Extracted material:
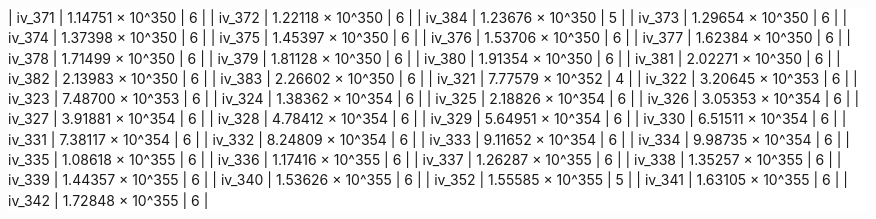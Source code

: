 | iv_371 | 1.14751 × 10^350 | 6 |
| iv_372 | 1.22118 × 10^350 | 6 |
| iv_384 | 1.23676 × 10^350 | 5 |
| iv_373 | 1.29654 × 10^350 | 6 |
| iv_374 | 1.37398 × 10^350 | 6 |
| iv_375 | 1.45397 × 10^350 | 6 |
| iv_376 | 1.53706 × 10^350 | 6 |
| iv_377 | 1.62384 × 10^350 | 6 |
| iv_378 | 1.71499 × 10^350 | 6 |
| iv_379 | 1.81128 × 10^350 | 6 |
| iv_380 | 1.91354 × 10^350 | 6 |
| iv_381 | 2.02271 × 10^350 | 6 |
| iv_382 | 2.13983 × 10^350 | 6 |
| iv_383 | 2.26602 × 10^350 | 6 |
| iv_321 | 7.77579 × 10^352 | 4 |
| iv_322 | 3.20645 × 10^353 | 6 |
| iv_323 | 7.48700 × 10^353 | 6 |
| iv_324 | 1.38362 × 10^354 | 6 |
| iv_325 | 2.18826 × 10^354 | 6 |
| iv_326 | 3.05353 × 10^354 | 6 |
| iv_327 | 3.91881 × 10^354 | 6 |
| iv_328 | 4.78412 × 10^354 | 6 |
| iv_329 | 5.64951 × 10^354 | 6 |
| iv_330 | 6.51511 × 10^354 | 6 |
| iv_331 | 7.38117 × 10^354 | 6 |
| iv_332 | 8.24809 × 10^354 | 6 |
| iv_333 | 9.11652 × 10^354 | 6 |
| iv_334 | 9.98735 × 10^354 | 6 |
| iv_335 | 1.08618 × 10^355 | 6 |
| iv_336 | 1.17416 × 10^355 | 6 |
| iv_337 | 1.26287 × 10^355 | 6 |
| iv_338 | 1.35257 × 10^355 | 6 |
| iv_339 | 1.44357 × 10^355 | 6 |
| iv_340 | 1.53626 × 10^355 | 6 |
| iv_352 | 1.55585 × 10^355 | 5 |
| iv_341 | 1.63105 × 10^355 | 6 |
| iv_342 | 1.72848 × 10^355 | 6 |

Assigned task: Hand back the data above exactly, with no images.

Your response:
Source code

: | iv_371 | 1.14751 × 10^350 | 6 |
| iv_372 | 1.22118 × 10^350 | 6 |
| iv_384 | 1.23676 × 10^350 | 5 |
| iv_373 | 1.29654 × 10^350 | 6 |
| iv_374 | 1.37398 × 10^350 | 6 |
| iv_375 | 1.45397 × 10^350 | 6 |
| iv_376 | 1.53706 × 10^350 | 6 |
| iv_377 | 1.62384 × 10^350 | 6 |
| iv_378 | 1.71499 × 10^350 | 6 |
| iv_379 | 1.81128 × 10^350 | 6 |
| iv_380 | 1.91354 × 10^350 | 6 |
| iv_381 | 2.02271 × 10^350 | 6 |
| iv_382 | 2.13983 × 10^350 | 6 |
| iv_383 | 2.26602 × 10^350 | 6 |
| iv_321 | 7.77579 × 10^352 | 4 |
| iv_322 | 3.20645 × 10^353 | 6 |
| iv_323 | 7.48700 × 10^353 | 6 |
| iv_324 | 1.38362 × 10^354 | 6 |
| iv_325 | 2.18826 × 10^354 | 6 |
| iv_326 | 3.05353 × 10^354 | 6 |
| iv_327 | 3.91881 × 10^354 | 6 |
| iv_328 | 4.78412 × 10^354 | 6 |
| iv_329 | 5.64951 × 10^354 | 6 |
| iv_330 | 6.51511 × 10^354 | 6 |
| iv_331 | 7.38117 × 10^354 | 6 |
| iv_332 | 8.24809 × 10^354 | 6 |
| iv_333 | 9.11652 × 10^354 | 6 |
| iv_334 | 9.98735 × 10^354 | 6 |
| iv_335 | 1.08618 × 10^355 | 6 |
| iv_336 | 1.17416 × 10^355 | 6 |
| iv_337 | 1.26287 × 10^355 | 6 |
| iv_338 | 1.35257 × 10^355 | 6 |
| iv_339 | 1.44357 × 10^355 | 6 |
| iv_340 | 1.53626 × 10^355 | 6 |
| iv_352 | 1.55585 × 10^355 | 5 |
| iv_341 | 1.63105 × 10^355 | 6 |
| iv_342 | 1.72848 × 10^355 | 6 |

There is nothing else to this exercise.